Vodafone ships another infected handset

HTC Magic comes with unwanted extra

Vodafone has distributed a second HTC handset complete with malware pre-installed, according to security vendor Panda Research.

In a blog post, Panda senior research advisor Pedro Bustamante said that a concerned user had sent the firm an HTC Magic purchased through Vodafone, and found that it contained a Mariposa infection.

The user sent Panda the phone because of a previous report from the firm that covered an earlier, similar infection.

"This guy had also purchased an HTC Magic direct from Vodafone's official website the same week as my co-worker," wrote Bustamante.

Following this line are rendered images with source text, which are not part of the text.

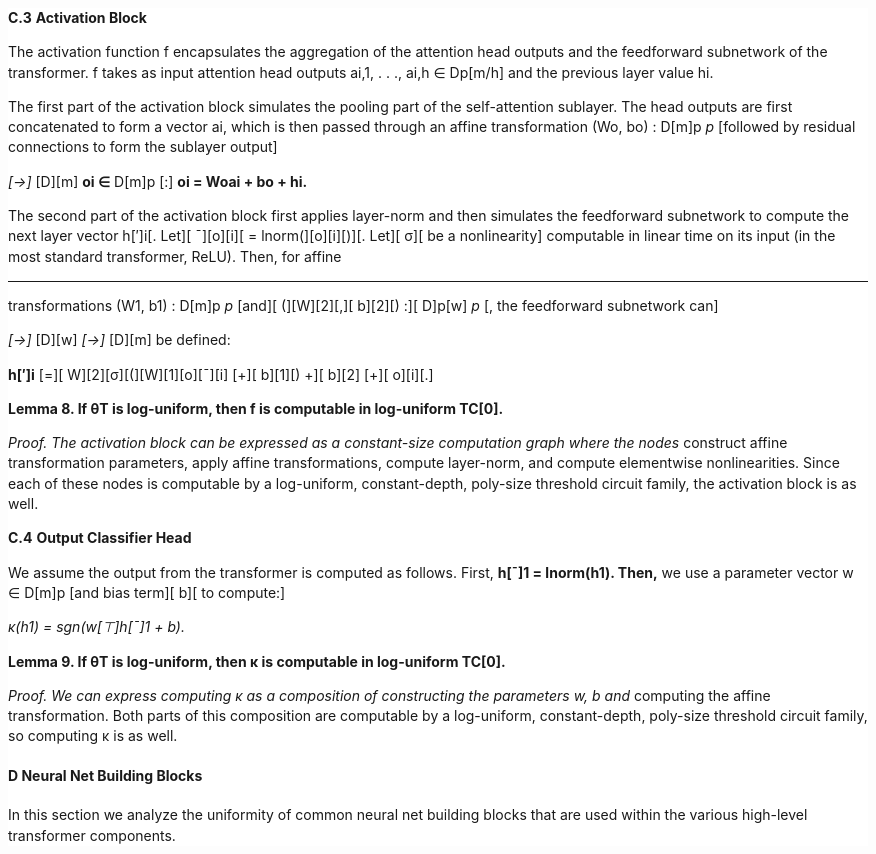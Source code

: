 **C.3** **Activation Block**

The activation function f encapsulates the aggregation of the attention head outputs and the feedforward subnetwork of the transformer. f takes as input attention head outputs ai,1, . . ., ai,h ∈ Dp[m/h]
and the previous layer value hi.

The first part of the activation block simulates the pooling part of the self-attention sublayer. The
head outputs are first concatenated to form a vector ai, which is then passed through an affine
transformation (Wo, bo) : D[m]p _p_ [followed by residual connections to form the sublayer output]

_[→]_ [D][m]
**oi ∈** D[m]p [:]
**oi = Woai + bo + hi.**

The second part of the activation block first applies layer-norm and then simulates the feedforward
subnetwork to compute the next layer vector h[′]i[. Let][ ¯][o][i][ = lnorm(][o][i][)][. Let][ σ][ be a nonlinearity]
computable in linear time on its input (in the most standard transformer, ReLU). Then, for affine


-----

transformations (W1, b1) : D[m]p _p_ [and][ (][W][2][,][ b][2][) :][ D]p[w] _p_ [, the feedforward subnetwork can]

_[→]_ [D][w] _[→]_ [D][m]
be defined:

**h[′]i** [=][ W][2][σ][(][W][1][o][¯][i] [+][ b][1][) +][ b][2] [+][ o][i][.]

**Lemma 8. If θT is log-uniform, then f is computable in log-uniform TC[0].**

_Proof. The activation block can be expressed as a constant-size computation graph where the nodes_
construct affine transformation parameters, apply affine transformations, compute layer-norm, and
compute elementwise nonlinearities. Since each of these nodes is computable by a log-uniform,
constant-depth, poly-size threshold circuit family, the activation block is as well.

**C.4** **Output Classifier Head**

We assume the output from the transformer is computed as follows. First, **h[¯]1 = lnorm(h1). Then,**
we use a parameter vector w ∈ D[m]p [and bias term][ b][ to compute:]

_κ(h1) = sgn(w[⊤]h[¯]1 + b)._

**Lemma 9. If θT is log-uniform, then κ is computable in log-uniform TC[0].**

_Proof. We can express computing κ as a composition of constructing the parameters w, b and_
computing the affine transformation. Both parts of this composition are computable by a log-uniform,
constant-depth, poly-size threshold circuit family, so computing κ is as well.

#### D Neural Net Building Blocks

In this section we analyze the uniformity of common neural net building blocks that are used within
the various high-level transformer components.
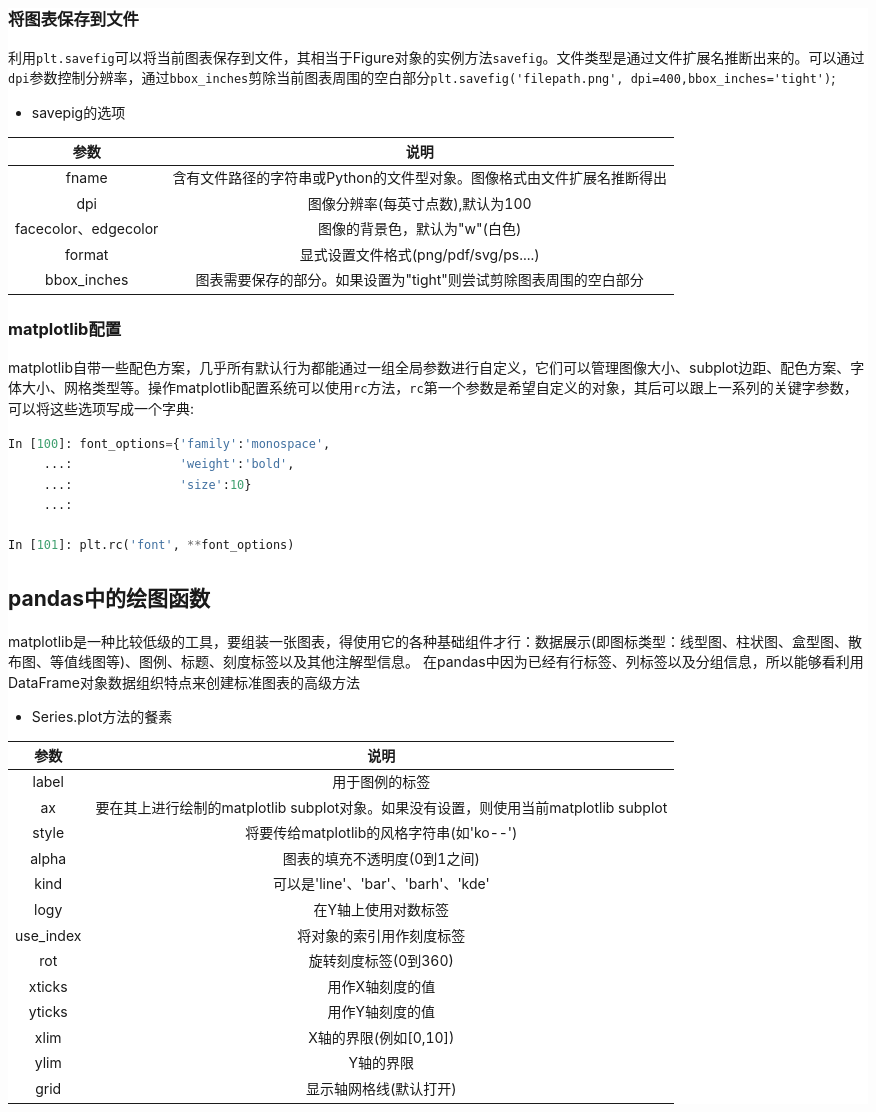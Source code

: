 ### 将图表保存到文件
利用`plt.savefig`可以将当前图表保存到文件，其相当于Figure对象的实例方法`savefig`。文件类型是通过文件扩展名推断出来的。可以通过`dpi`参数控制分辨率，通过`bbox_inches`剪除当前图表周围的空白部分`plt.savefig('filepath.png', dpi=400,bbox_inches='tight')`;
* savepig的选项

|         参数         |                                  说明                                  |
|:--------------------:|:----------------------------------------------------------------------:|
|        fname         | 含有文件路径的字符串或Python的文件型对象。图像格式由文件扩展名推断得出 |
|         dpi          |                    图像分辨率(每英寸点数),默认为100                    |
| facecolor、edgecolor |                     图像的背景色，默认为"w"(白色)                      |
|        format        |                  显式设置文件格式(png/pdf/svg/ps....)                  |
|     bbox_inches      |   图表需要保存的部分。如果设置为"tight"则尝试剪除图表周围的空白部分    |

### matplotlib配置
matplotlib自带一些配色方案，几乎所有默认行为都能通过一组全局参数进行自定义，它们可以管理图像大小、subplot边距、配色方案、字体大小、网格类型等。操作matplotlib配置系统可以使用`rc`方法，`rc`第一个参数是希望自定义的对象，其后可以跟上一系列的关键字参数，可以将这些选项写成一个字典:
```Python
In [100]: font_options={'family':'monospace',
     ...:               'weight':'bold',
     ...:               'size':10}
     ...:

In [101]: plt.rc('font', **font_options)
```

## pandas中的绘图函数
matplotlib是一种比较低级的工具，要组装一张图表，得使用它的各种基础组件才行：数据展示(即图标类型：线型图、柱状图、盒型图、散布图、等值线图等)、图例、标题、刻度标签以及其他注解型信息。
在pandas中因为已经有行标签、列标签以及分组信息，所以能够看利用DataFrame对象数据组织特点来创建标准图表的高级方法
* Series.plot方法的餐素

|    参数   |                                         说明                                         |
| :-------: | :----------------------------------------------------------------------------------: |
|   label   |                                    用于图例的标签                                    |
|     ax    | 要在其上进行绘制的matplotlib subplot对象。如果没有设置，则使用当前matplotlib subplot |
|   style   |                       将要传给matplotlib的风格字符串(如'ko--')                       |
|   alpha   |                             图表的填充不透明度(0到1之间)                             |
|    kind   |                          可以是'line'、'bar'、'barh'、'kde'                          |
|    logy   |                                  在Y轴上使用对数标签                                 |
| use_index |                               将对象的索引用作刻度标签                               |
|    rot    |                                 旋转刻度标签(0到360)                                 |
|   xticks  |                                    用作X轴刻度的值                                   |
|   yticks  |                                    用作Y轴刻度的值                                   |
|    xlim   |                                X轴的界限(例如[0,10])                                 |
|    ylim   |                                      Y轴的界限                                       |
|    grid   |                                显示轴网格线(默认打开)                                |

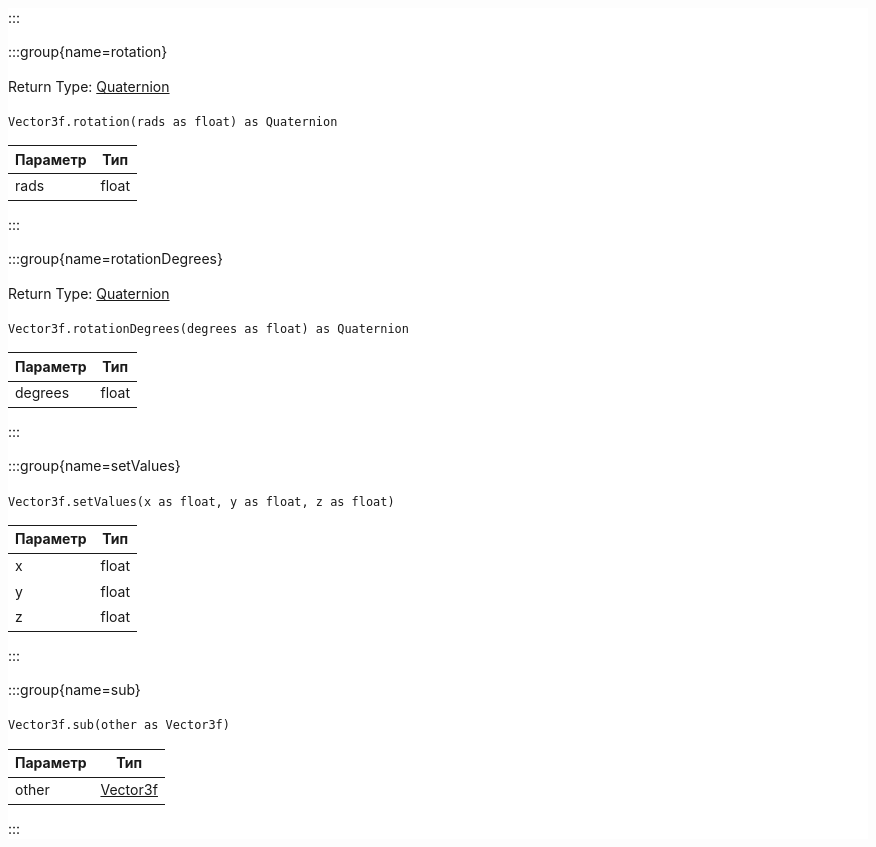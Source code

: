 :::

:::group{name=rotation}

Return Type: [Quaternion](/vanilla/api/util/math/Quaternion)

```zenscript
Vector3f.rotation(rads as float) as Quaternion
```

| Параметр | Тип   |
| -------- | ----- |
| rads     | float |


:::

:::group{name=rotationDegrees}

Return Type: [Quaternion](/vanilla/api/util/math/Quaternion)

```zenscript
Vector3f.rotationDegrees(degrees as float) as Quaternion
```

| Параметр | Тип   |
| -------- | ----- |
| degrees  | float |


:::

:::group{name=setValues}

```zenscript
Vector3f.setValues(x as float, y as float, z as float)
```

| Параметр | Тип   |
| -------- | ----- |
| x        | float |
| y        | float |
| z        | float |


:::

:::group{name=sub}

```zenscript
Vector3f.sub(other as Vector3f)
```

| Параметр | Тип                                         |
| -------- | ------------------------------------------- |
| other    | [Vector3f](/vanilla/api/util/math/Vector3f) |


:::
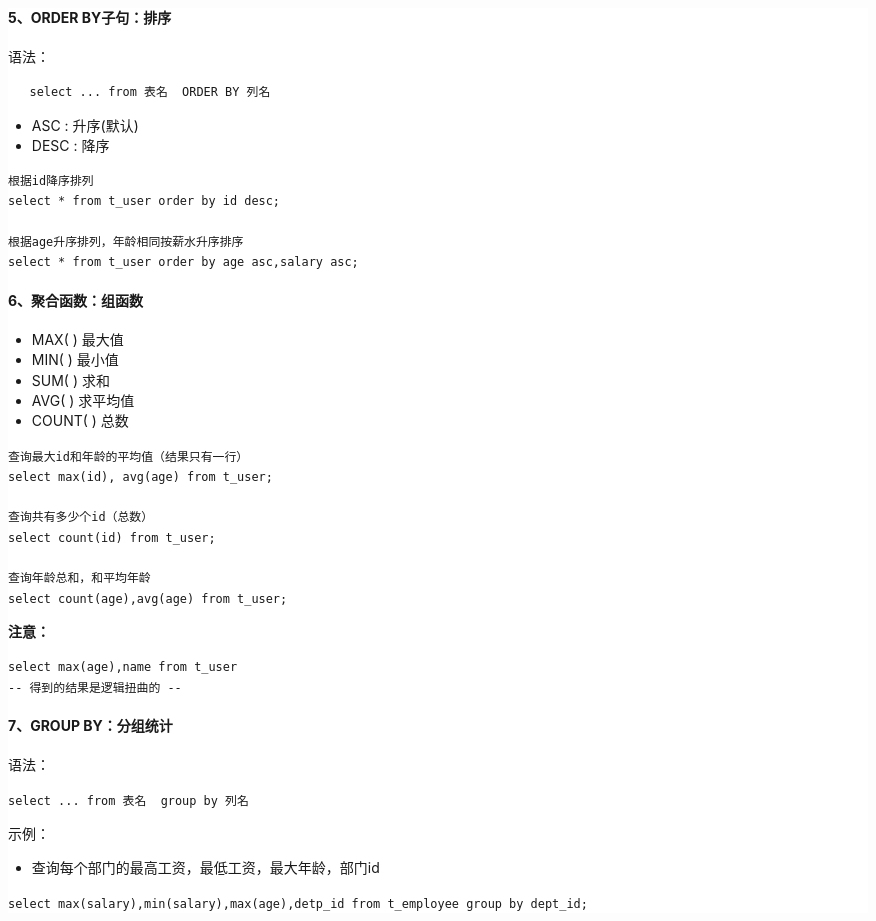 #### 5、ORDER BY子句：排序

语法：

```
   select ... from 表名  ORDER BY 列名
```

- ASC : 升序(默认)       
- DESC : 降序

```mysql
根据id降序排列
select * from t_user order by id desc;

根据age升序排列，年龄相同按薪水升序排序
select * from t_user order by age asc,salary asc;
```

#### 6、聚合函数：组函数

- MAX( )   最大值
- MIN( )   最小值
- SUM( )  求和
- AVG( )  求平均值
- COUNT( )  总数

```mysql
查询最大id和年龄的平均值（结果只有一行）
select max(id), avg(age) from t_user;

查询共有多少个id（总数）
select count(id) from t_user;

查询年龄总和，和平均年龄
select count(age),avg(age) from t_user;
```

**注意：**

```mysql
select max(age),name from t_user 
-- 得到的结果是逻辑扭曲的 --
```

#### 7、GROUP BY：分组统计 

语法：

```mysql
select ... from 表名  group by 列名  
```

示例：

- 查询每个部门的最高工资，最低工资，最大年龄，部门id

```mysql
select max(salary),min(salary),max(age),detp_id from t_employee group by dept_id;
```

"He hadn't connected the phone to his PC yet, but as soon as he saw the news hurried back home, plugged it in via USB and scanned its memory card with both MalwareBytes and AVG Free. Lo and behold, Mariposa emerged again, exactly in the same way as in our original finding."

In the previous case Vodafone suggested that the presence of Mariposa was an isolated incident. A spokesman said, "The most likely cause of this infection is that someone will have sent the device back to Vodafone in a box that looked sealed, when in fact it had been tampered with."

However, Bustamante said that this new infection suggested that the isolated incident theory was losing validity.

"Having the exact same botnet client with the exact same characteristics, with such little time difference between the malware being loaded and delivered to the client and all happening during the same week, makes me think this might be a bigger problem, either with quality assurance or with a specific batch of phones," he explained.

He recommended that anyone in Europe who had purchased an HTC Magic through Vodafone should run a security check on their PC and HTC microSD card.

We have asked Vodafone for comment, and were told by a spokesman that the firm was monitoring the situation, but had had no complaints itself from customers.

"The early indications are that these are isolated local incidents that appear to be confined to Spain," he said. "We take our customers' security and privacy extremely seriously and will take further action to protect our customers should it be necessary."